2018 News

06 April 2018

HGV OPERATIONS AND ENFORCEMENT OF DRIVERS HOURS RULES DURING THE CURRENT ANIMAL FODDER CRISIS

There has been on-going liaison over the past few days between the Department of Transport, Tourism and Sport, the Department of Agriculture, Food and the Marine and the Road Safety Authority about HGV transport operations associated with the delivery of animal fodder during the current fodder crisis.

Recognising the extraordinary and unexpected circumstances linked to unusual weather conditions in areas of the country and adverse impacts on the availability of animal fodder, the Road Safety Authority will adopt a pragmatic approach when reviewing driver’s hours compliance with driving and resting time periods during the course of roadside inspection and at premises inspections in respect of delivery and collection of such material. During inspections, the history of the driver’s and operator’s overall compliance with the rules will be carefully assessed and that any deviation from the driving and resting time rules relates only to the carriage of animal fodder.

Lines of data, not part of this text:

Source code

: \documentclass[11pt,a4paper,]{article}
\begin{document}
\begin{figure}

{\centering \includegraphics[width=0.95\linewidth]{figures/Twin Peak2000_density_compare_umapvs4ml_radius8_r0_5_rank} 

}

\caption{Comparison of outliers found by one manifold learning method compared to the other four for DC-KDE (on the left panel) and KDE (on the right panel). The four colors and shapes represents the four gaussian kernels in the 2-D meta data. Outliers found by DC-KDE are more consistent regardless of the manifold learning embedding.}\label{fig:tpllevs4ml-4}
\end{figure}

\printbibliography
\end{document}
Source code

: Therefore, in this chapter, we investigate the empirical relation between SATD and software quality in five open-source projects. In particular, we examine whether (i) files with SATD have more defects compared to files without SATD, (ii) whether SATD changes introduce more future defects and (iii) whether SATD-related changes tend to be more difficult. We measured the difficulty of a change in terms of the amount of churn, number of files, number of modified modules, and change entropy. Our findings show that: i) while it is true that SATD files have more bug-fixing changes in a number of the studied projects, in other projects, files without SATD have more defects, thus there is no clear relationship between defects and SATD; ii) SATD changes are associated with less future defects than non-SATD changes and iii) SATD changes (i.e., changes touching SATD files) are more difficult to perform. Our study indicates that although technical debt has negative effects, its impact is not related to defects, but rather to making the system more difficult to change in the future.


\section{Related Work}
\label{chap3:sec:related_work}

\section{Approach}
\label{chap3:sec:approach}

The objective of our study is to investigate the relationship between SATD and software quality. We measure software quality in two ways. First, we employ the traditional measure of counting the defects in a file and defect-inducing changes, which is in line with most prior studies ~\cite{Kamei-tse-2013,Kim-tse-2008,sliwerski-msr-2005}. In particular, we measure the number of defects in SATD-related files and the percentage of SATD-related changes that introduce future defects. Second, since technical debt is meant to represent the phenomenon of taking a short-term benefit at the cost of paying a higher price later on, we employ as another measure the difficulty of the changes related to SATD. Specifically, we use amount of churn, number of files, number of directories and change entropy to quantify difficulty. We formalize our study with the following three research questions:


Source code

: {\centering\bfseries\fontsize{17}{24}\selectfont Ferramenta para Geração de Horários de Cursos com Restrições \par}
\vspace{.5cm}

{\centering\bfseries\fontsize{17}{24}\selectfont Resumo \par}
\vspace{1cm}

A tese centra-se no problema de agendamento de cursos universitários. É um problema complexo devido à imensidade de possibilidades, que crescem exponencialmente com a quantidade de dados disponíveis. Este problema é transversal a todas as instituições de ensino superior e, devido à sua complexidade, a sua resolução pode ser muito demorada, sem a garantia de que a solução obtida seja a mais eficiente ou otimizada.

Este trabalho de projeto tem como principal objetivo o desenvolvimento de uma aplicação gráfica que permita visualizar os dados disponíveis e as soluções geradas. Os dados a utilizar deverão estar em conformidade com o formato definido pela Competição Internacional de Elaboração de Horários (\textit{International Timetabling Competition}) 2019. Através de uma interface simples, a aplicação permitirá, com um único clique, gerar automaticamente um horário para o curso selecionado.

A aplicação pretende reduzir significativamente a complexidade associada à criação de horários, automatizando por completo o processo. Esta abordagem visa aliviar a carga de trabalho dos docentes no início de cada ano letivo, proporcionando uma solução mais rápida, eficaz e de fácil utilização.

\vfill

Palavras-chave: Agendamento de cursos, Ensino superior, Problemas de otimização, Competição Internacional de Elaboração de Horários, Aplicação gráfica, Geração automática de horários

These arrangements apply from 6 April until 20 April 2018 but will be kept under continuous review in the light of the prevailing circumstances and having regard to wider road safety considerations

Any deviation from the driving and resting time rules must be a last resort. HGV operators must put in place contingency measures to cater for emergency and urgent situations and this must be properly documented and retained for inspection. This should be agreed by operators and their drivers.

The requirement to take breaks after 4½ hours driving and weekly rest remains and will continue to be rigorously enforced.

As regards weekly rest, RSA will also apply a pragmatic approach in cases where drivers take more than 1 reduced weekly rest over a two week driving period in respect of fodder deliveries.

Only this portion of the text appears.